We can’t ignore the need, though, to perform some of the same functions after summarization. These needs are much less frequent, but they exist nonetheless. For example, certain reports would be extremely long if all the zero values were shown in the report. Many accounts may not have any activity against them, or after all the activity is summarized, it nets to zero. Extract time logic can be used to eliminate event records with zero balances, but excluding zero balances that are the result of netting has to ultimately be performed after summarization is complete.
The format phase logic uses columns in the workbench, not field names. This is because data going into the format phase no longer matches an LR. For example, the extract program may have “created” a new field by inserting a constant in a column, similar to what was done with words “Working Capital” or “Other” sort constants were used above. In this case, there is no “field” to use in the logic text during the format phase. As another example1, the input to the format phase may not come from just one event file.2 Views can combine data from multiple event files into the same extract file. Thus GVBMR88 is limited to working with data in the extract file, no matter where that data came from.
To repeat, GVBMR88 has a number of the same functions as GVBMR95. The difference is, the logic text executed in GVBMR88 specifies columns, view columns, and it only operates against numeric fields. In other words, the ‘Event File’ for GVBMR88 is the extract file, and its ‘fields’ are the columns of data in the extract record.

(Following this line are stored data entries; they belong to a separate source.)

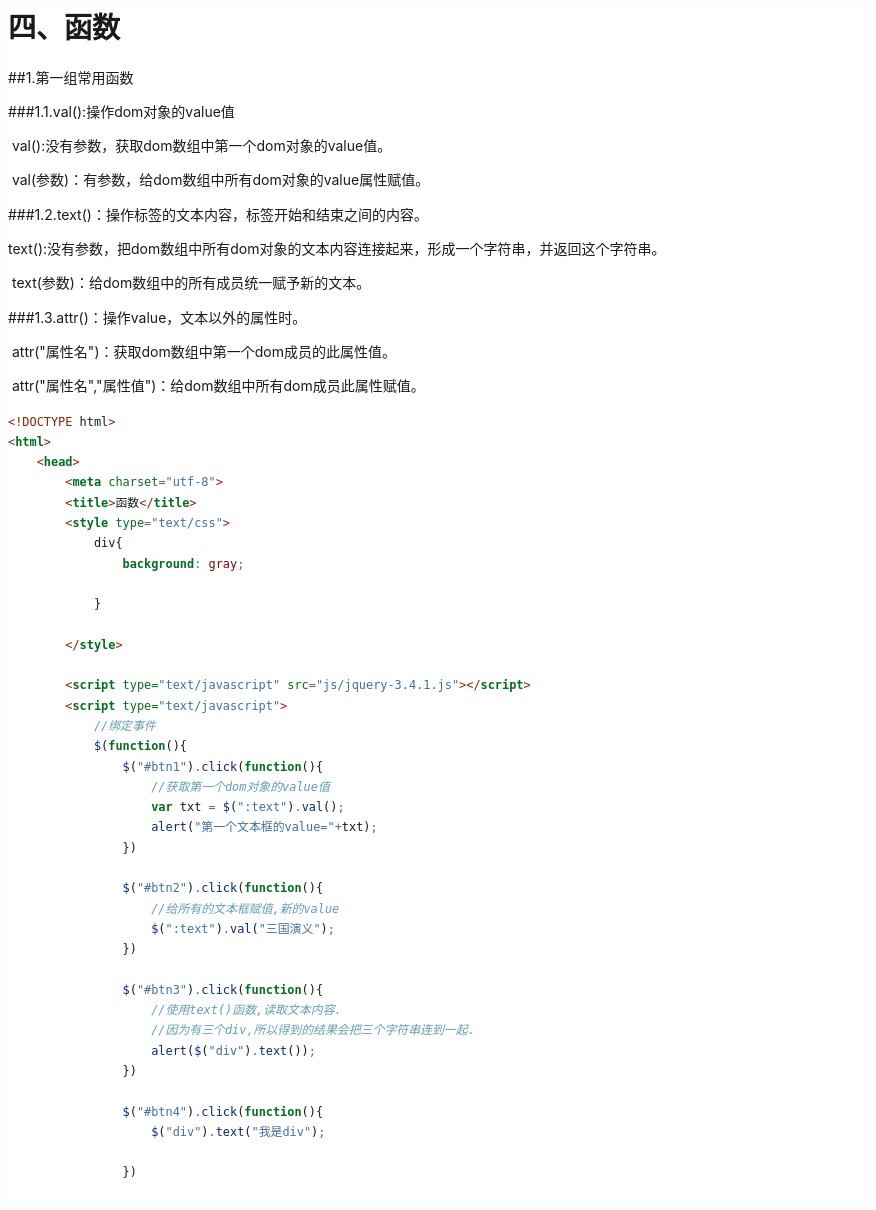 









# 四、函数

##1.第一组常用函数

###1.1.val():操作dom对象的value值

​	val():没有参数，获取dom数组中第一个dom对象的value值。

​	val(参数)：有参数，给dom数组中所有dom对象的value属性赋值。

###1.2.text()：操作标签的文本内容，标签开始和结束之间的内容。

​	text():没有参数，把dom数组中所有dom对象的文本内容连接起来，形成一个字符串，并返回这个字符串。

​	text(参数)：给dom数组中的所有成员统一赋予新的文本。

###1.3.attr()：操作value，文本以外的属性时。

​	attr("属性名")：获取dom数组中第一个dom成员的此属性值。

​	attr("属性名","属性值")：给dom数组中所有dom成员此属性赋值。

```html
<!DOCTYPE html>
<html>
	<head>
		<meta charset="utf-8">
		<title>函数</title>
		<style type="text/css">
			div{
				background: gray;

			}

		</style>
		
		<script type="text/javascript" src="js/jquery-3.4.1.js"></script>
		<script type="text/javascript">
			//绑定事件
			$(function(){
				$("#btn1").click(function(){
					//获取第一个dom对象的value值
					var txt = $(":text").val();
					alert("第一个文本框的value="+txt);
				})
				
				$("#btn2").click(function(){
					//给所有的文本框赋值,新的value
					$(":text").val("三国演义");
				})
				
				$("#btn3").click(function(){
					//使用text()函数,读取文本内容.
					//因为有三个div,所以得到的结果会把三个字符串连到一起.
					alert($("div").text());
				})
				
				$("#btn4").click(function(){
					$("div").text("我是div");
					
				})
				
```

Although both selection and calculations can be performed in GVBMR95 or GVBMR88, originally calculations were only available at Format time in GVBMR88, and selection was only available in GVBMR95. Even now, more functionality for each of those functions is available in the original respective engine.
The format time logic text for GVBMR88 record selection looks like the following:
SELECTIF (COL.4>200 and COL.5 > 200.00)
This will only select summarized rows where column 4 (record count) and column 5 (amount) are greater than 200.
As another example the following performs a calculation.
If COL.5 > 200 Then COLUMN = COL.5 /100 EndIf
It tests column 5 (amount) and if it is greater than 200, it makes the column equal to the value in column 5 / 100.
All format time logic text causes the numbers involved to be CT columns in the extract record. This is because CT format, packed with a standard number of decimal points, is the most efficient format for doing calculations, including summarization.3
The SAFR Scan Engine is neither solely an ETL tool, nor truly a reporting tool, but it began life, with the Alaska implementation, as more of a reporting tool. The Format program, GVBMR88 began as a print formatting engine.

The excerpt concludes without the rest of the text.